国内でも人社系のジャーナル,データ等のオープン化につながる動きが進んできた。日本学術振興会では2018年から「人文学・社会科学データインフラストラクチャー構築推進事業」が実施され,特に社会科学における取り組みが期待されている。情報・システム研究機構は「データサイエンス共同利用基盤施設」を設置,人社系においては「社会データ構造化センター」および「人文学オープンデータ共同利用センター」がデータ駆動型研究を促進するための支援を開始している。これまでも言語学や社会調査などで人社系データの整備が精力的に進められてきたが,一層の基盤整備が期待される状況である。

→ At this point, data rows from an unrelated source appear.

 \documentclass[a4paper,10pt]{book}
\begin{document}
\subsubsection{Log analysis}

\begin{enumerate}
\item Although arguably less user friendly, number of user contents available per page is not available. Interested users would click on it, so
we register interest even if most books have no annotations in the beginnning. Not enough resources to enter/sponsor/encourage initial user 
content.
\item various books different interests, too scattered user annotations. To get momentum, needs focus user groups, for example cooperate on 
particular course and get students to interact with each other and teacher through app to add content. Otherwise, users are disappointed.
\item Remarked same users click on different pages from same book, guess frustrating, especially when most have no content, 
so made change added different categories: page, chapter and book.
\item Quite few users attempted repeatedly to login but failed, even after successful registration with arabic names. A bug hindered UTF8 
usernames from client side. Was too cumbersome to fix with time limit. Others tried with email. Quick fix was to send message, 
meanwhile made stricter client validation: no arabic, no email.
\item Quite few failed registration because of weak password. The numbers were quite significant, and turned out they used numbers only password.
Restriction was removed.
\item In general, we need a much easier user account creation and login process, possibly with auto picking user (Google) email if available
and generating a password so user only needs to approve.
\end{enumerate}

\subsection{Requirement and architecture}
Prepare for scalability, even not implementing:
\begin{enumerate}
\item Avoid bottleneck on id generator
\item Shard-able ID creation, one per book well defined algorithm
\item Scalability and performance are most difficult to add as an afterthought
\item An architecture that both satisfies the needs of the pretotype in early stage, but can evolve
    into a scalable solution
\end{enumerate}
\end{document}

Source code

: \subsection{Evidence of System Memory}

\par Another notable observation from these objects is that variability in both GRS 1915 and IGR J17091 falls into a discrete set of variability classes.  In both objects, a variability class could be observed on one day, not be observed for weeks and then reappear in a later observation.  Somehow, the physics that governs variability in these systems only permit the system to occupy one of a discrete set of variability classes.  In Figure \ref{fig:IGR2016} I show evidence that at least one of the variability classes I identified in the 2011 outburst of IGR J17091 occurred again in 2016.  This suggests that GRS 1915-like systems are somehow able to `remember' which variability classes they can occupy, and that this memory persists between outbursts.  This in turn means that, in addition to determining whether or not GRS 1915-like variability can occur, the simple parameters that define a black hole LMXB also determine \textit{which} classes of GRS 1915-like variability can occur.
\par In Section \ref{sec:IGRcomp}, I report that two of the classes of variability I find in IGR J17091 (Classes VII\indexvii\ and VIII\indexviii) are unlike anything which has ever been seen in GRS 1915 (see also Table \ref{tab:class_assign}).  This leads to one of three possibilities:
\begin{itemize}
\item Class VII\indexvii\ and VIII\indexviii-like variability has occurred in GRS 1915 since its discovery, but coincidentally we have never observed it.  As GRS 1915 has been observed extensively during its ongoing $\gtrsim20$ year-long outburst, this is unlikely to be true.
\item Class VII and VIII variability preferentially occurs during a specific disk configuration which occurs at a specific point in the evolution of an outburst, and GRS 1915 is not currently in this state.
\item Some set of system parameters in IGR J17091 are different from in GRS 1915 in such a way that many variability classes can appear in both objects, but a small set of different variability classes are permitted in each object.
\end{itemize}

一方で,2013年のSPARC Japanセミナーで指摘された人社系の「学問固有,研究者固有のニーズに応じた」オープン化は未だ明確ではない。人社系ではジャーナルと同等,またはそれ以上にモノグラフが重要である。研究成果は機関リポジトリへの搭載も進んでいるが,通常の商業出版で公開されることも多く,必ずしもオープンな動きと相性は良くない。また研究成果の多くが,大手総合学術雑誌ではカバーされず,紀要や個別の学会誌で発信される。J-Stageや機関リポジトリでの公開が増えているものの,学会等の役割やオープン化の担い方を問い直される状況にもある。
人社系におけるオープンサイエンスの定着に向けては,あらためて分野の置かれている状況を具体的に確認し,課題を共有する必要がある。本セミナーでは,データインフラの構築,モノグラフのオープン化,紀要のデジタル化という具体的な実践事例を取り上げ,解説を交えながら最新の情報を共有しつつ議論を行う。